I'm also praying about selling our Holstein whom we bought for a temporary calf-milk supply, and purchasing a premium Jersey who will benefit from and remain healthy on the intensive grazing system that I am slowly implementing.

That said, my family does not wish to grasp the same farming vision, and tension among the ranks leads me to the conclusion that next year I must set aside most of my dreams. God knows my desires, but is not obligated to fulfill them. He wants my whole heart, and He will be found by me when I seek Him, so I don't need to fear the uncertain future.

8 comments:

Karen said...

I so agree w/ you about the internet! I've had enough people trying to set me up with people that I've finally decided that I don't do internet relationships and I don't do blind dates. If someone wants to meet me, he can attend my church or do something else that I'm doing. You should talk to my sister. She's the visionary in our family, and I feel sorry that she has to live with the rest of us (or I guess now, live with mom and dad). If it wasn't for you visionaries, our life would be very bland. Sounds like you'll have a VERY busy time teaching! That's a lot of students! have fun! And Emily, God has a plan for your life (whether it's what you think it is or not) and even if there are moments of discouragement, know that His plan will always come to pass! Always!

Heart's Homestead said...

Thank you, Karen. Your blog posts show a way that internet can be a blessing, and I appreciate being able to hear your thoughts and what God is teaching you.

Right, it's a contradiction, but when we limit our contact with people via the internet, we are NOT limiting God. He is leading you even now.

"But I have trusted in YOUR mercy; my heart shall rejoice in YOUR salvation. I will sing to the Lord, because He has dealt bountifully with me." Psalm 13:5-6

Brian said...

Mmm... yes, the internet can be a brutal place at times. Especially when you have never met the other people in real life.

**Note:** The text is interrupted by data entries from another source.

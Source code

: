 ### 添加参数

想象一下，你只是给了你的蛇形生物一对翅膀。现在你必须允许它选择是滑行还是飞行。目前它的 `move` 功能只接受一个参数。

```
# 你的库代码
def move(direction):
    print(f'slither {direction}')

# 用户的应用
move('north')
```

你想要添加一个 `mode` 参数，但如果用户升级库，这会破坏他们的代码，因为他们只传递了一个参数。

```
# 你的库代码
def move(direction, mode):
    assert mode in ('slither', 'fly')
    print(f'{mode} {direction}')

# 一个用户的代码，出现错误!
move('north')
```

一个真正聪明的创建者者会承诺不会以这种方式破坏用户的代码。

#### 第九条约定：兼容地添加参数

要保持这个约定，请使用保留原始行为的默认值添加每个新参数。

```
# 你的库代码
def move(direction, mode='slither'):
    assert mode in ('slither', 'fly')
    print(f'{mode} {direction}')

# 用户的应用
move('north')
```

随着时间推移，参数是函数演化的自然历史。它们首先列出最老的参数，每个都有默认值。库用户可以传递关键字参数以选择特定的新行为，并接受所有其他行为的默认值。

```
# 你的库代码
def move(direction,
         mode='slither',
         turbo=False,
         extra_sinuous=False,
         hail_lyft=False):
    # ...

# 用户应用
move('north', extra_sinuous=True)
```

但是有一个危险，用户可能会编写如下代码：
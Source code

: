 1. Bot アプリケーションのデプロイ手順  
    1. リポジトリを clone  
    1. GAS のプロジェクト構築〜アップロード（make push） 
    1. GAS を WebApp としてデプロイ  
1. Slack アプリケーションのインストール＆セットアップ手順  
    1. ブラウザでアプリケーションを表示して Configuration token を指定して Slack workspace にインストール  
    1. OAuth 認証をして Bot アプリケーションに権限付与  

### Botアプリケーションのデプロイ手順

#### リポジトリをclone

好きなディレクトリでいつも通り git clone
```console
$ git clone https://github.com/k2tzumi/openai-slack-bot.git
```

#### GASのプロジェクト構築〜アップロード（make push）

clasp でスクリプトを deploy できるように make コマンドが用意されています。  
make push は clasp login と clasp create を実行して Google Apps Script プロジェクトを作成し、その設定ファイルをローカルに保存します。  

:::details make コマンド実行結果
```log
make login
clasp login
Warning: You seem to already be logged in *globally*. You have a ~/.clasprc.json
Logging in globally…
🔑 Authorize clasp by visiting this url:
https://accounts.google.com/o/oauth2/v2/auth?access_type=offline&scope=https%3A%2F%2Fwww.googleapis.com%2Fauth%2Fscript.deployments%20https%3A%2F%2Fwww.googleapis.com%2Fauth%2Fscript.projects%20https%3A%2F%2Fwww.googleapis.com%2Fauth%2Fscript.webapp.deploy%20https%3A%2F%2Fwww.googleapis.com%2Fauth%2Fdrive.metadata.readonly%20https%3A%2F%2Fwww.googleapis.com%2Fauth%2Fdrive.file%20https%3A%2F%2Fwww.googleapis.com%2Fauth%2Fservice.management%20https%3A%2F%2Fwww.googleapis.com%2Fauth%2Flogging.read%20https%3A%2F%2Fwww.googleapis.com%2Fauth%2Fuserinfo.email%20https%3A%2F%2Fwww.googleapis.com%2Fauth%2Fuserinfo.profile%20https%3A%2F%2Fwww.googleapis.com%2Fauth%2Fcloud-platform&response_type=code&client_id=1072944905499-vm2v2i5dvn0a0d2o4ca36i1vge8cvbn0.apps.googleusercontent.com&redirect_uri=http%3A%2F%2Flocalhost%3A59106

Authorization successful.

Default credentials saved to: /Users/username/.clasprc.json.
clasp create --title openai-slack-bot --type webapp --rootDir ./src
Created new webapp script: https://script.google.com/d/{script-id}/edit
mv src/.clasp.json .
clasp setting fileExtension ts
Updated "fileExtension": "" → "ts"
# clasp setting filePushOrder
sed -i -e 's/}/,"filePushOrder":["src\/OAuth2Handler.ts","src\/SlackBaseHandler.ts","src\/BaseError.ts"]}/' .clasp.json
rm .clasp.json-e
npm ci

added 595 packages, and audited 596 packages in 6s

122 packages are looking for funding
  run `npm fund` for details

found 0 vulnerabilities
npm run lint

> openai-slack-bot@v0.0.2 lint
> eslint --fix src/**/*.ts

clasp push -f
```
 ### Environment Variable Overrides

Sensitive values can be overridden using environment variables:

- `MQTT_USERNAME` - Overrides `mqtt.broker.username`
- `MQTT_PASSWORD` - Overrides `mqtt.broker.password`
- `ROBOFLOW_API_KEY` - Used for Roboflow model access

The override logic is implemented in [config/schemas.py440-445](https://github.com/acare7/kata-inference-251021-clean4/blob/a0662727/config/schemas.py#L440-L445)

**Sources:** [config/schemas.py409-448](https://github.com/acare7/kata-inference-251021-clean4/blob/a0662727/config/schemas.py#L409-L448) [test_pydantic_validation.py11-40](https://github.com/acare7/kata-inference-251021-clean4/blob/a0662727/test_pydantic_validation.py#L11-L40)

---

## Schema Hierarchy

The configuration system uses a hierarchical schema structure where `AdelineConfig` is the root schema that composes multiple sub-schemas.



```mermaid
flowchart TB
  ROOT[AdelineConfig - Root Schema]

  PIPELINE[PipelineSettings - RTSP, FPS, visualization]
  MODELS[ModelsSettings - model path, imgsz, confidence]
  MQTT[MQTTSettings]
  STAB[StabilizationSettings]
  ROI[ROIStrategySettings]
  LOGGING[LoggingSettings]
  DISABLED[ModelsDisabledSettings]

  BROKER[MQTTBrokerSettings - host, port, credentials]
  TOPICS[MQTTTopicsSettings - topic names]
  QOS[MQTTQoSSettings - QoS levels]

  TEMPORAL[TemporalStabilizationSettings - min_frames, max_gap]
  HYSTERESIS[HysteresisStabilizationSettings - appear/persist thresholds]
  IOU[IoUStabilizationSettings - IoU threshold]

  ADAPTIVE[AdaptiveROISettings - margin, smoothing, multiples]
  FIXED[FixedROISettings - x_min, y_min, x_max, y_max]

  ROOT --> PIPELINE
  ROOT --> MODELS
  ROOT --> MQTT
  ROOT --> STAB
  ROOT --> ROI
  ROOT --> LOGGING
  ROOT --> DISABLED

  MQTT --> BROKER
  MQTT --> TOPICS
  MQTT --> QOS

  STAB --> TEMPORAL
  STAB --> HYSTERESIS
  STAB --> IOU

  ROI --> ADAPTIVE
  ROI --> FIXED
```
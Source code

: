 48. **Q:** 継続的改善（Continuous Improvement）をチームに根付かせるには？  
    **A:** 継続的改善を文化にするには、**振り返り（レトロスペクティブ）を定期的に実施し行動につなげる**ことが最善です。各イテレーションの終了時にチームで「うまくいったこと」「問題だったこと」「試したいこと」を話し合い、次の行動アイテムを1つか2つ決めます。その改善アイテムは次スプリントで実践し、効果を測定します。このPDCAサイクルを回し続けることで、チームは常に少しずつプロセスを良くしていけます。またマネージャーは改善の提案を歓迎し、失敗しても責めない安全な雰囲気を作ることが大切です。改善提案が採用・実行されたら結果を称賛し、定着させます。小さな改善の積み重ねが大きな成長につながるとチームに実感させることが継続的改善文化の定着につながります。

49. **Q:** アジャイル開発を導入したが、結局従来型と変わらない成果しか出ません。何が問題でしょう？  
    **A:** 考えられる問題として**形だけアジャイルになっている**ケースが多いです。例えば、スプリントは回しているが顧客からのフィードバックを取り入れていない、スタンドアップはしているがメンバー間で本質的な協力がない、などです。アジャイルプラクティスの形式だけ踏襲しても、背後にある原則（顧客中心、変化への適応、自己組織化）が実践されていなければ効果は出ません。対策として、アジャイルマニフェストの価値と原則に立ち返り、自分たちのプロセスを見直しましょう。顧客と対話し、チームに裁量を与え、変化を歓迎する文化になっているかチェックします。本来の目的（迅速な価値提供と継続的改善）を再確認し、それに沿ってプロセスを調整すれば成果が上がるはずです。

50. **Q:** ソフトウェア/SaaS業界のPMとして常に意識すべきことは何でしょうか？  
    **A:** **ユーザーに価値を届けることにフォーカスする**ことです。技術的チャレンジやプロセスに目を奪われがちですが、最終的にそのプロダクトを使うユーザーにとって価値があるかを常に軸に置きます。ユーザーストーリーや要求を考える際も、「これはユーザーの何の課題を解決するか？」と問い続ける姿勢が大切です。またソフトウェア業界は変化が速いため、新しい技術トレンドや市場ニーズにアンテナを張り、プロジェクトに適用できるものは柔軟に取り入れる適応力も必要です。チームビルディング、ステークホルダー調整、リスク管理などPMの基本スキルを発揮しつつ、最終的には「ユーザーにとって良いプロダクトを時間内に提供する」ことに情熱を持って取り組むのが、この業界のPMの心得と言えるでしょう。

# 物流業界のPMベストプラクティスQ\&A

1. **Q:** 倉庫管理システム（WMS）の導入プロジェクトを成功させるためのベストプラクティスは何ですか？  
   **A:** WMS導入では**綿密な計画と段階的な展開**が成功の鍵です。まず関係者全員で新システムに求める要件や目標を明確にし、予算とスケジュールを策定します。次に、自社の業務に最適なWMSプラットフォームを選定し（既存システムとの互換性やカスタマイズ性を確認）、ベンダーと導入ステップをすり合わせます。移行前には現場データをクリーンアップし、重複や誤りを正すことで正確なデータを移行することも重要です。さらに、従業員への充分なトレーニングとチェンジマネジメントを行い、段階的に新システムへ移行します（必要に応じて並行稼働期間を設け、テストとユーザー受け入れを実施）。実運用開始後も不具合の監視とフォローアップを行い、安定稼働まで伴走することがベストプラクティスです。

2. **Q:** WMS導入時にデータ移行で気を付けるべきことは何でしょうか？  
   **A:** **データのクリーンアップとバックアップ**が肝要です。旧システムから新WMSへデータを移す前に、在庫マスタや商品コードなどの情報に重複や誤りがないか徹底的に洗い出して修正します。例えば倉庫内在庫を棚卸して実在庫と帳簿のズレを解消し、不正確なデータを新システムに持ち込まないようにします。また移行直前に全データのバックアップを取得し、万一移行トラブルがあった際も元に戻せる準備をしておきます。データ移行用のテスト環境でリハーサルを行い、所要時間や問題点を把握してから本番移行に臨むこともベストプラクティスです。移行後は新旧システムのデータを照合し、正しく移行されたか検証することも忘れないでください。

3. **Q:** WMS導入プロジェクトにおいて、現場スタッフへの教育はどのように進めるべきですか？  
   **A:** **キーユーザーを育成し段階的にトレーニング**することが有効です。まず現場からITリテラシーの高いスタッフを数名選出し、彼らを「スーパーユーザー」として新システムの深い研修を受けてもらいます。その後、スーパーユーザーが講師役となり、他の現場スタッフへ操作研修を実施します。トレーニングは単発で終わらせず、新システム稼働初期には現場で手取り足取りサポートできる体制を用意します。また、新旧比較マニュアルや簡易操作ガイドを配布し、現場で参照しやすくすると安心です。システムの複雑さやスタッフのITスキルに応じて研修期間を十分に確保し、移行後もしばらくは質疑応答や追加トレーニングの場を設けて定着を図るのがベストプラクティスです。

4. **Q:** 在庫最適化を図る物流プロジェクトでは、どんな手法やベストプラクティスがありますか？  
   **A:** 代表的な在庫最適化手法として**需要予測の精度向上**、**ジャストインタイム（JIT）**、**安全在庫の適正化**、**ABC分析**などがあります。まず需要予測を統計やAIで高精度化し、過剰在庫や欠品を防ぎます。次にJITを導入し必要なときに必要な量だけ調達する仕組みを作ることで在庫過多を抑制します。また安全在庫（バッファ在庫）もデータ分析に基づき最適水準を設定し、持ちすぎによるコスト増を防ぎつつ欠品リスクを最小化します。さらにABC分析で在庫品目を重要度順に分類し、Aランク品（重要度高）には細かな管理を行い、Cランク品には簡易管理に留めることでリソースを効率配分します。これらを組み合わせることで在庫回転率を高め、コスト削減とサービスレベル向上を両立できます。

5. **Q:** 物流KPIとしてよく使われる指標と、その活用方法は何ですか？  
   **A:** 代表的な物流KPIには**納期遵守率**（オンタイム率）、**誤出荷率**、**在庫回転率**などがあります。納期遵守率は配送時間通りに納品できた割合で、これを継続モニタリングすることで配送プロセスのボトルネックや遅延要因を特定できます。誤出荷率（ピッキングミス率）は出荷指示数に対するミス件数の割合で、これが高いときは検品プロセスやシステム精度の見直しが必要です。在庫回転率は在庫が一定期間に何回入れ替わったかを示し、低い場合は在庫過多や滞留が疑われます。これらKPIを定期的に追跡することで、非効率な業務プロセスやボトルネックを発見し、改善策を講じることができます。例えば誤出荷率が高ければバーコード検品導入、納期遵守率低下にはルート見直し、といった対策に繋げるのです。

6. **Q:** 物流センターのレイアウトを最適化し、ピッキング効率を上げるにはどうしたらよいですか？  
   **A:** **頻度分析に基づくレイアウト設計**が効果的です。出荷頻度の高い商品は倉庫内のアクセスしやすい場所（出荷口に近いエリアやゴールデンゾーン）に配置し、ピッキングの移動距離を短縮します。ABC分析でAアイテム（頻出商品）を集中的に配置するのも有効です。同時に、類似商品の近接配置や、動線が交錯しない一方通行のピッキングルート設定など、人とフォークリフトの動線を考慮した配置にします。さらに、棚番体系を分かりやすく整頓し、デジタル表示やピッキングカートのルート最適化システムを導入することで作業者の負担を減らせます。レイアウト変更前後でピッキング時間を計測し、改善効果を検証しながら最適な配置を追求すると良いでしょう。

Ha, at times people who are dreamers drive me up the wall. Why can't they stop with the big ideas and focus on what is in front of them right now? ;) But I suppose it takes all types to make things work.

Congrats on teaching more!

Heart's Homestead said...

I've known that about you for a while, Brian :D My brother is the same way, though probably not to such an extreme.

The best visionaries find the balance between dreaming and living in the present. God gives us each the strengths we will need to work in our different areas, and our job is refining them and perhaps tempering their extremes.

King's child said...

I'm surprised we get along as well as we do with you being such a visionary person, and I'm -- not. ;) Sorry Emily, I can't stand change of any sort. You should ask my family sometime about what happened when they moved my bookshelf.... Ooof.

I'm prayin' for ya' dear friend!

~Caity

Gretchen said...

why would someone hate your guts? I am of the opinion that if a relationship is that painful, then it should be broken off. Assuming that it is someone that can be removed from your life, not an immediate family member, etc. I know I have had people in my life that showed a severe non-repentant attitude, along with other issues, and were not healthy for me to stay in contact with. You are a very faithful person, Emily, and I can see why this would be a dilemma. Hard question, hard situations. I hope some of this made sense. :) you will be in my prayers...

Sonia said...

Oh goodness. Everything you've said sounds so familiar. Been there done that too. ;) How much we sound like 2 peas in a visionary pod. Let me say that you inspire me so much with your home farm and herbs. I'm learning a lot from you :) Praying for you, girl ;)

BTW, we need to do a girl tea time or something and have a nice chat about farming, internet, visions, and then something random and silly to keep us even keeled. :P ;)

Throwback at Trapper Creek said...

Have you thought of a applying for a Polyface farm experience position?

http://www.polyfacefarms.com/apprentice.aspx

It's a great place to connect with like-minded folks.